Dozens of European elected officials, including from Lithuania, have called for the release of the imprisoned former Georgian president Mikheil Saakashvili.
The open letter, signed by the Lithuanian parliament's Foreign Affairs Committee Chair Žygimantas Pavilionis, former Latvian president Valdis Zalters and former Ukrainian president Viktor Yushchenko, decries the jailing of Saakashvili, calling it “politically motivated”.
“The arrest of the former President Saakashvili serves only to deepen the political crisis Georgia faces following years of extreme polarization that have resulted from attempts to control the free press; to intimidate and surveil journalists, opposition politicians, activists, and even foreign diplomats; and to limit the space and resources for political opposition to the government,” reads the open letter addressed to European Council President Charles Michel, European Commission President Ursula von der Leyen and European Parliament President David Sassoli.
However, as notes Politico.eu, the letter does not call on EU leaders to take any specific steps, supposedly in recognition that there is little they can do other than urge Georgian President Salome Zourabichvili to issue a pardon, something she has said she will not do.
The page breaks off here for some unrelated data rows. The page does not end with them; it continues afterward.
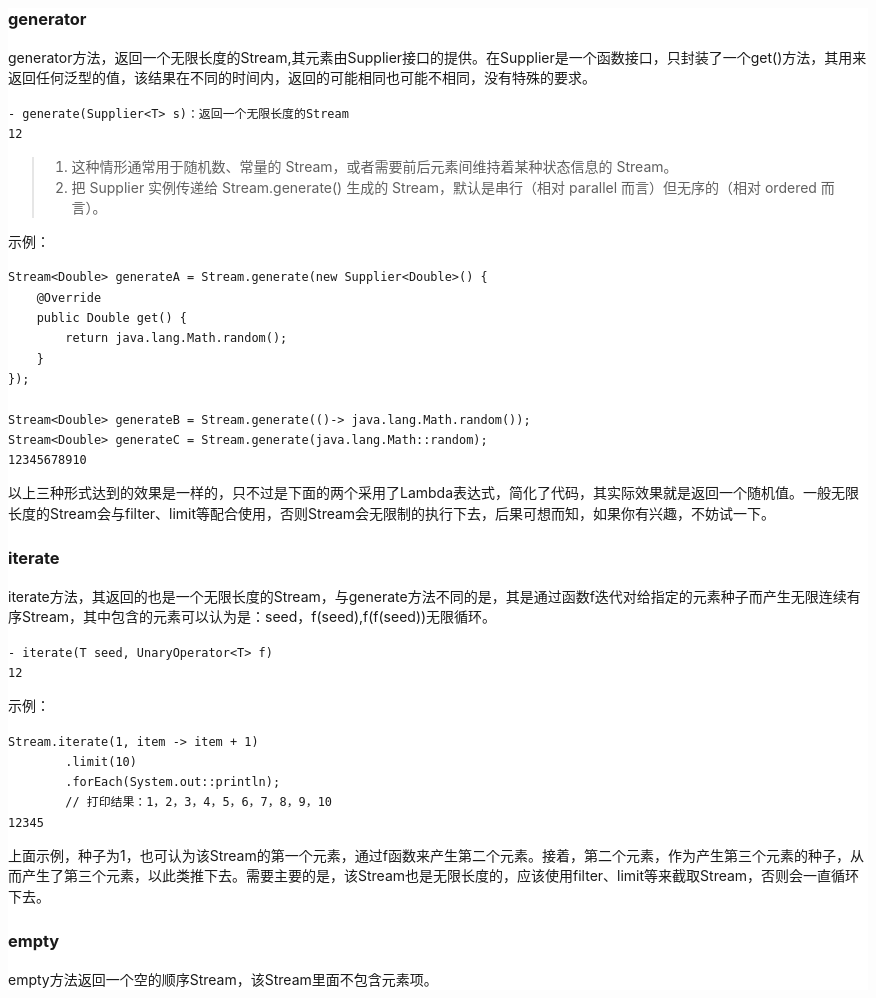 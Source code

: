 ### generator

generator方法，返回一个无限长度的Stream,其元素由Supplier接口的提供。在Supplier是一个函数接口，只封装了一个get()方法，其用来返回任何泛型的值，该结果在不同的时间内，返回的可能相同也可能不相同，没有特殊的要求。

```
- generate(Supplier<T> s)：返回一个无限长度的Stream
12
```

> 1. 这种情形通常用于随机数、常量的 Stream，或者需要前后元素间维持着某种状态信息的 Stream。
> 2. 把 Supplier 实例传递给 Stream.generate() 生成的 Stream，默认是串行（相对 parallel 而言）但无序的（相对 ordered 而言）。

示例：

```
Stream<Double> generateA = Stream.generate(new Supplier<Double>() {
    @Override
    public Double get() {
        return java.lang.Math.random();
    }
});

Stream<Double> generateB = Stream.generate(()-> java.lang.Math.random());
Stream<Double> generateC = Stream.generate(java.lang.Math::random);
12345678910
```

以上三种形式达到的效果是一样的，只不过是下面的两个采用了Lambda表达式，简化了代码，其实际效果就是返回一个随机值。一般无限长度的Stream会与filter、limit等配合使用，否则Stream会无限制的执行下去，后果可想而知，如果你有兴趣，不妨试一下。

### iterate

iterate方法，其返回的也是一个无限长度的Stream，与generate方法不同的是，其是通过函数f迭代对给指定的元素种子而产生无限连续有序Stream，其中包含的元素可以认为是：seed，f(seed),f(f(seed))无限循环。

```
- iterate(T seed, UnaryOperator<T> f)
12
```

示例：

```
Stream.iterate(1, item -> item + 1)
        .limit(10)
        .forEach(System.out::println); 
        // 打印结果：1，2，3，4，5，6，7，8，9，10
12345
```

上面示例，种子为1，也可认为该Stream的第一个元素，通过f函数来产生第二个元素。接着，第二个元素，作为产生第三个元素的种子，从而产生了第三个元素，以此类推下去。需要主要的是，该Stream也是无限长度的，应该使用filter、limit等来截取Stream，否则会一直循环下去。

### empty

empty方法返回一个空的顺序Stream，该Stream里面不包含元素项。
The letter asked for “some element of international observation” of Saakashvili’s situation.
Saakashvili was Georgia's president from 2004 to 2013 and left the country in 2014, spending his time in the US, Ukraine and the Netherlands. He was later convicted in absentia on corruption charges, which he denies, and sentenced to six years in prison.
Saakashvili became a Ukrainian citizen in 2015 and was appointed governor of the Odessa region by then-President Petro Poroshenko. In 2017, however, Poroshenko stripped Saakashvili of the Ukrainian citizenship, which was restored to him by Poroshenko's successor.
Saakashvili returned to Georgia on October 1, apparently to give a boost to his party, the United National Movement, in the country's municipal elections. He was arrested after landing in the country, though the Georgian government initially denied it.
“The charges are known to be politically motivated,” the open letter reads. “Saakashvili was one of dozens of former officials tried and convicted by their successors. Despite his conviction, the charges were never internationally recognized, and no one moved to detain or extradite him as he continued to work and travel abroad, because these charges were known to be part of an established pattern of political persecution.”